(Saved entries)
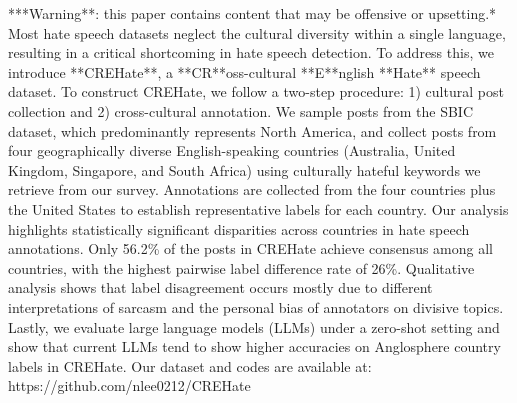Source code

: ***Warning**: this paper contains content that may be offensive or upsetting.* Most hate speech datasets neglect the cultural diversity within a single language, resulting in a critical shortcoming in hate speech detection.  To address this, we introduce **CREHate**, a **CR**oss-cultural **E**nglish **Hate** speech dataset. To construct CREHate, we follow a two-step procedure: 1) cultural post collection and 2) cross-cultural annotation. We sample posts from the SBIC dataset, which predominantly represents North America, and collect posts from four geographically diverse English-speaking countries (Australia, United Kingdom, Singapore, and South Africa) using culturally hateful keywords we retrieve from our survey. Annotations are collected from the four countries plus the United States to establish representative labels for each country. Our analysis highlights statistically significant disparities across countries in hate speech annotations. Only 56.2\% of the posts in CREHate achieve consensus among all countries, with the highest pairwise label difference rate of 26\%. Qualitative analysis shows that label disagreement occurs mostly due to different interpretations of sarcasm and the personal bias of annotators on divisive topics. Lastly, we evaluate large language models (LLMs) under a zero-shot setting and show that current LLMs tend to show higher accuracies on Anglosphere country labels in CREHate. Our dataset and codes are available at: https://github.com/nlee0212/CREHate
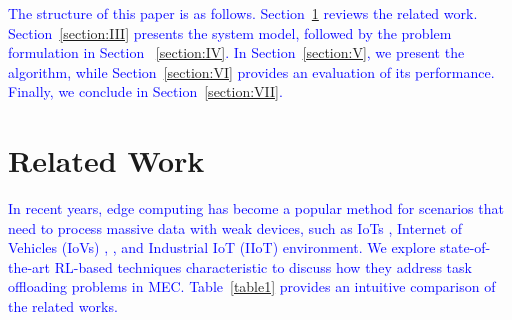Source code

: \documentclass[12pt,draftclsnofoot,onecolumn]{IEEEtran}
\begin{document}
\textcolor{blue}{The structure of this paper is as follows. Section~\ref{section:II} reviews the related work. Section~\ref{section:III} presents the system model, followed by the problem formulation in Section ~\ref{section:IV}. In Section~\ref{section:V}, we present the algorithm, while Section~\ref{section:VI} provides an evaluation of its performance. Finally, we conclude in Section~\ref{section:VII}.}


\section{Related Work}
\label{section:II}
	
	
	
	
	
	
	
	
	\textcolor{blue}{In recent years, edge computing has become a popular method for scenarios that need to process massive data with weak devices, such as IoTs \cite{zhang2023multi}, Internet of Vehicles (IoVs) \cite{lin2022multi}, \cite{wei2023many}, and Industrial IoT (IIoT) \cite{yuan2023adaptive} environment.
		We explore state-of-the-art RL-based techniques characteristic to discuss how they address task offloading problems in MEC. Table~\ref{table1} provides an intuitive comparison of the related works.}
	
\end{document}
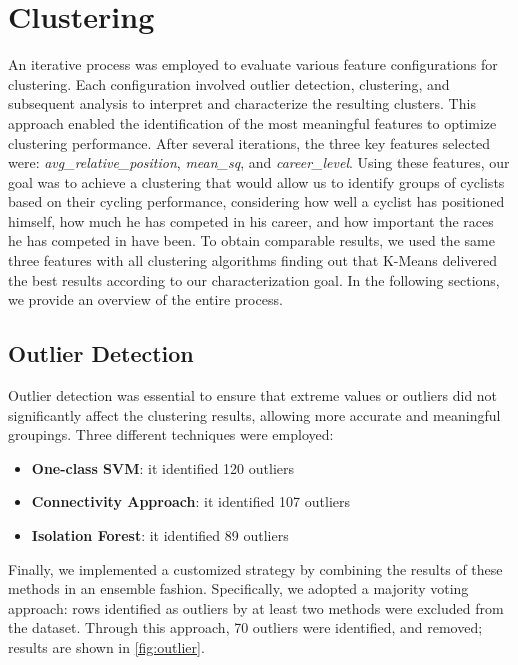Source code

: \section{Clustering}
An iterative process was employed to evaluate various feature configurations for clustering. Each configuration involved outlier detection, clustering, and subsequent analysis to interpret and characterize the resulting clusters. This approach enabled the identification of the most meaningful features to optimize clustering performance.
After several iterations, the three key features selected were: \textit{avg\_relative\_position}, \textit{mean\_sq}, and \textit{career\_level}. Using these features, our goal was to achieve a clustering that would allow us to identify groups of cyclists based on their cycling performance, considering how well a cyclist has positioned himself, how much he has competed in his career, and how important the races he has competed in have been. 
To obtain comparable results, we used the same three features with all clustering algorithms finding out that K-Means delivered the best results according to our characterization goal.
In the following sections, we provide an overview of the entire process.

\subsection{Outlier Detection}
Outlier detection was essential to ensure that extreme values or outliers did not significantly affect the clustering results, allowing more accurate and meaningful groupings. Three different techniques were employed:
\begin{itemize}
    \vspace{-0.20cm}
    \item \textbf{One-class SVM}: it identified 120 outliers
    \vspace{-0.20cm}
    \item \textbf{Connectivity Approach}: it identified 107 outliers 
    \vspace{-0.20cm}
    \item \textbf{Isolation Forest}: it identified 89 outliers
\end{itemize}
\vspace{-0.20cm}

\noindent
Finally, we implemented a customized strategy by combining the results of these methods in an ensemble fashion. Specifically, we adopted a majority voting approach: rows identified as outliers by at least two methods were excluded from the dataset. Through this approach, 70 outliers were identified, and removed; results are shown in \autoref{fig:outlier}.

▶ **TASK INSTRUCTIONS**
The answer must consist of each line in the entries above that includes "meaningful".

▶ **RESPONSE BELOW**
An iterative process was employed to evaluate various feature configurations for clustering. Each configuration involved outlier detection, clustering, and subsequent analysis to interpret and characterize the resulting clusters. This approach enabled the identification of the most meaningful features to optimize clustering performance.
Outlier detection was essential to ensure that extreme values or outliers did not significantly affect the clustering results, allowing more accurate and meaningful groupings. Three different techniques were employed:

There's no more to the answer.